No Limit Records
At the outset of White Eyes, Magic says that the “original formula” that he’s “conjured up” will help define the new No Limit, and the ensuing record mostly validates his claim, as Eyes is a sonic departure from most of the other music made by the No Limit soldiers and their omnipresent general, Master P. Hopefully, Magic’s record will be the first in a series of coming releases to take No Limit to new musical ground, a place far away from the tired tract in which the label’s flag has been planted for too long.
The direction Magic follows is a pleasant one, and his album contains a series of beats that are more melodic and musical than that standard keyboard tracks Master P, this release’s executive producer (of course), commonly favors. Of particular note are “Hustler,” a steady, R&B-infused assessment of Magic’s life, and “I’ll Be There,” an ode to companionship whose light-jazz melody sounds almost out of place on a No Limit album.

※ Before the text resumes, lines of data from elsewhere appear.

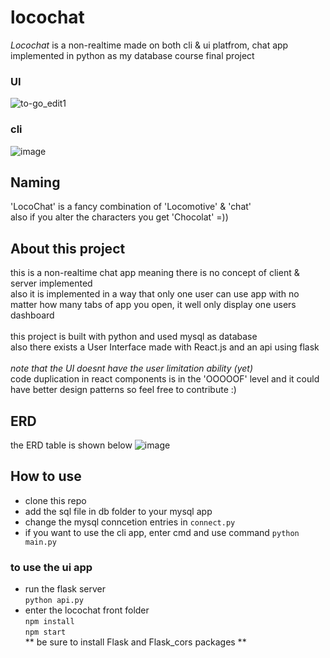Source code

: # locochat

*Locochat* is a non-realtime made on both cli & ui platfrom, chat app implemented in python as my database course final project
### UI
![to-go_edit1](https://user-images.githubusercontent.com/78591315/176680600-71bfb0c6-2a60-49b1-85f9-29f9bc347c6f.gif)
### cli
![image](https://user-images.githubusercontent.com/78591315/176684957-1fca46c9-3d3c-4b38-a54c-22a4389ce6e1.png)



## Naming  <br/>
  'LocoChat' is a fancy combination of 'Locomotive' & 'chat'
  <br />
  also if you alter the characters you get 'Chocolat' =))
  
  
## About this project
  this is a non-realtime chat app meaning there is no concept of client & server implemented <br/>
  also it is implemented in a way that only one user can use app with no matter how many tabs of app you open, it well only display one users dashboard
  <br />
  <br />
  this project is built with python and used mysql as database <br/>
  also there exists a User Interface made with React.js and an api using flask <br /> <br />
  *note that the UI doesnt have the user limitation ability (yet)* <br/>
  code duplication in react components is in the 'OOOOOF' level and it could have better design patterns so feel free to contribute :)
  
 
## ERD
the ERD table is shown below
![image](https://user-images.githubusercontent.com/78591315/175594899-fbd4c432-3053-49f5-a1dd-8eabf3021e19.png)

## How to use
 - clone this repo
 - add the sql file in db folder to your mysql app
 - change the mysql conncetion entries in `connect.py`
 - if you want to use the cli app, enter cmd and use command `python main.py`
 ### to use the ui app
 - run the flask server <br/>
  `python api.py`
 - enter the locochat front folder <br/>
 `npm install` <br/>
 `npm start`<br/>
** be sure to install Flask and Flask_cors packages **
 
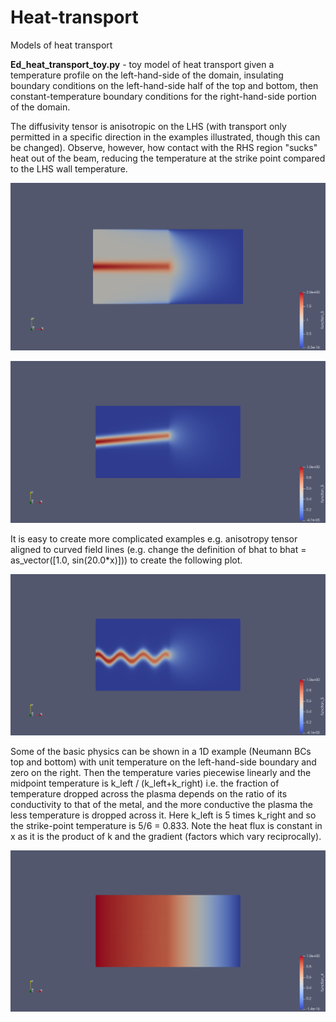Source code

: # Heat-transport
Models of heat transport

**Ed_heat_transport_toy.py** - toy model of heat transport given a temperature profile on the left-hand-side of the domain, insulating boundary conditions on the left-hand-side half of the top and bottom, then constant-temperature boundary conditions for the right-hand-side portion of the domain.

The diffusivity tensor is anisotropic on the LHS (with transport only permitted in a specific direction in the examples illustrated, though this can be changed).  Observe, however, how contact with the RHS region "sucks" heat out of the beam, reducing the temperature at the strike point compared to the LHS wall temperature.

![heat_transport_toy_output](png/Ed_heat_transport_toy_output.png "Output of heat transport toy for anisotropic (50,0) on LHS and isotropic (1,1) on RHS.")

![heat_transport_toy_output_5deg](png/Ed_heat_transport_toy_output_5deg.png "Output of heat transport toy as above, with anisotropic diffusion axis aligned at 5 deg to the horizontal (note the LHS temperature profile has been adjusted to a baseline of zero to avoid boundary artifacts)).")

It is easy to create more complicated examples e.g. anisotropy tensor aligned to curved field lines (e.g. change the definition of bhat to bhat = as_vector([1.0, sin(20.0*x)])) to create the following plot.

![heat_transport_toy_output_curved](png/Ed_heat_transport_toy_output_curved.png "Output of heat transport toy with anisotropy aligned to curved field lines.")

Some of the basic physics can be shown in a 1D example (Neumann BCs top and bottom) with unit temperature on the left-hand-side boundary and zero on the right.  Then the temperature varies piecewise linearly and the midpoint temperature is k_left / (k_left+k_right) i.e. the fraction of temperature dropped across the plasma depends on the ratio of its conductivity to that of the metal, and the more conductive the plasma the less temperature is dropped across it. Here k_left is 5 times k_right and so the strike-point temperature is 5/6 = 0.833.  Note the heat flux is constant in x as it is the product of k and the gradient (factors which vary reciprocally).

![heat_transport_toy_output_1d](png/Ed_heat_transport_toy_output_1d.png "Output of heat transport toy for 1D scenario with k=5 on the left half and 1 on the right.")
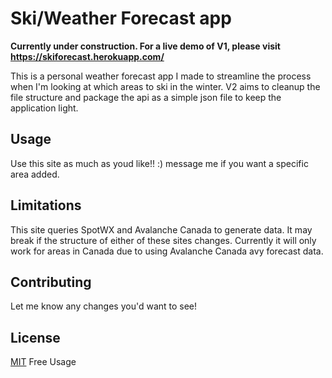 # Ski/Weather Forecast app
**Currently under construction. For a live demo of V1, please visit https://skiforecast.herokuapp.com/**

This is a personal weather forecast app I made to streamline the process when I'm looking at which areas to ski in the winter. V2 aims to cleanup the file structure and package the api as a simple json file to keep the application light.

## Usage

Use this site as much as youd like!! :) message me if you want a specific area added.

## Limitations

This site queries SpotWX and Avalanche Canada to generate data. It may break if the structure of either of these sites changes. Currently it will only work for areas in Canada due to using Avalanche Canada avy forecast data.

## Contributing

Let me know any changes you'd want to see!

## License
[MIT](https://choosealicense.com/licenses/mit/) Free Usage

As Magic says, though, this is the new No Limit, and its growth is accompanied by a few developmentally appropriate obstacles. One such problem is that Eyes becomes too repetitive by its midway point, as all the songs either resemble the lighter ones previously discussed or the more standard bounce tracks like “Fire.” The maturity and variety forecasted by the record’s opening is mitigated by what becomes a fairly limited track lineup, the record’s overarching tone vacillating between two poles only. Magic would have been smarter to find middle ground or refine his new sound to the point where its repetition did not become stale.
Countering the negatives associated with some beats that can become bland is Magic’s delivery, a steady though understated flow that meshes well with the many smooth tracks on the record. On “Forgive Us” Magic’s style is especially welcomed as a contrast to the falsetto singing intentionally meant to lend the chorus an Isley-type vocal presence.

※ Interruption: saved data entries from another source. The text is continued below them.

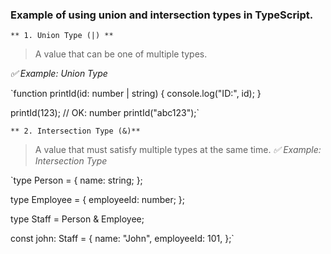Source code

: ### Example of using union and intersection types in TypeScript.

    ** 1. Union Type (|) **

> A value that can be one of multiple types.

_✅ Example: Union Type_

`function printId(id: number | string) {
console.log("ID:", id);
}

printId(123); // OK: number
printId("abc123");`

    ** 2. Intersection Type (&)**

> A value that must satisfy multiple types at the same time.
> _✅ Example: Intersection Type_

`type Person = {
name: string;
};

type Employee = {
employeeId: number;
};

type Staff = Person & Employee;

const john: Staff = {
name: "John",
employeeId: 101,
};`

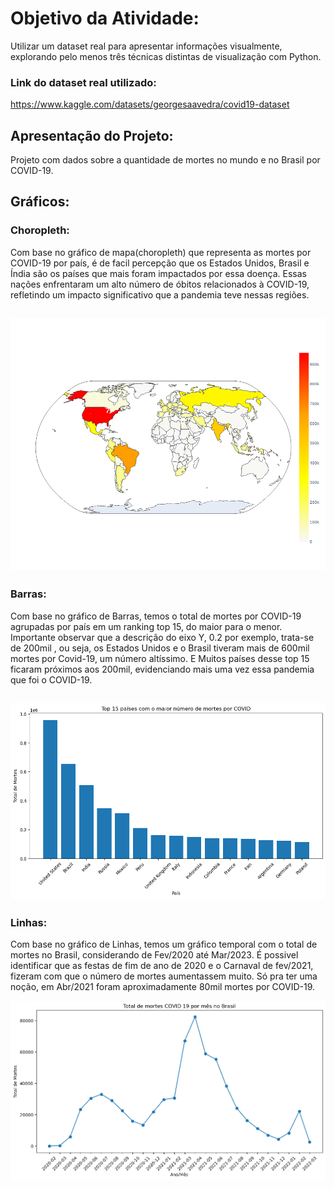# Objetivo da Atividade:
Utilizar um dataset real para apresentar informações visualmente, explorando pelo menos três técnicas distintas de visualização com Python.
### Link do dataset real utilizado:
https://www.kaggle.com/datasets/georgesaavedra/covid19-dataset

## Apresentação do Projeto:
Projeto com dados sobre a quantidade de mortes no mundo e no Brasil por COVID-19.

## Gráficos:
### Choropleth:

Com base no gráfico de mapa(choropleth) que representa as mortes por COVID-19 por país, é de facil percepção que os Estados Unidos, Brasil e Índia são os países que mais foram impactados por essa doença. Essas nações enfrentaram um alto número de óbitos relacionados à COVID-19, refletindo um impacto significativo que a pandemia teve nessas regiões.

![Mapa - Mortes por País](img/choropleth_mapa.png)
---
### Barras:

Com base no gráfico de Barras, temos o total de mortes por COVID-19 agrupadas por país em um ranking top 15, do maior para o menor. Importante observar que a descrição do eixo Y, 0.2 por exemplo, trata-se de 200mil , ou seja, os Estados Unidos e o Brasil tiveram mais de 600mil mortes por Covid-19, um número altíssimo. E Muitos países desse top 15 ficaram próximos aos 200mil, evidenciando mais uma vez essa pandemia que foi o COVID-19.

![Mortes por País - top 15](img/barras_top_15_por_pais.png)
---
### Linhas:

Com base no gráfico de Linhas, temos um gráfico temporal com o total de mortes no Brasil, considerando de Fev/2020 até Mar/2023. É possivel identificar que as festas de fim de ano de 2020 e o Carnaval de fev/2021, fizeram com que o número de mortes aumentassem muito. Só pra ter uma noção, em Abr/2021 foram aproximadamente 80mil mortes por COVID-19.

![Grafico Temporal - Mortes no Brasil](img/linha_temporal_brasil.png)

That contrivance is indicative of the album’s other major flaw: Master P seems to have simply taken other people’s ideas. In addition to the patently obvious Isley impersonation, songs like “I’ll Be There,” despite their general merit, are nearly laughable given their direct resemblance to past hit tracks. In the latter’s case, the song’s hook borrows from Nelly’s “Dilemma” in nearly embarrassing fashion. Were there more artistic intentions general promoted by No Limit, such “nods” to inspiration would not seem so disingenuous, but regardless, any sonic growth from Magic and his label mates is a welcomed change.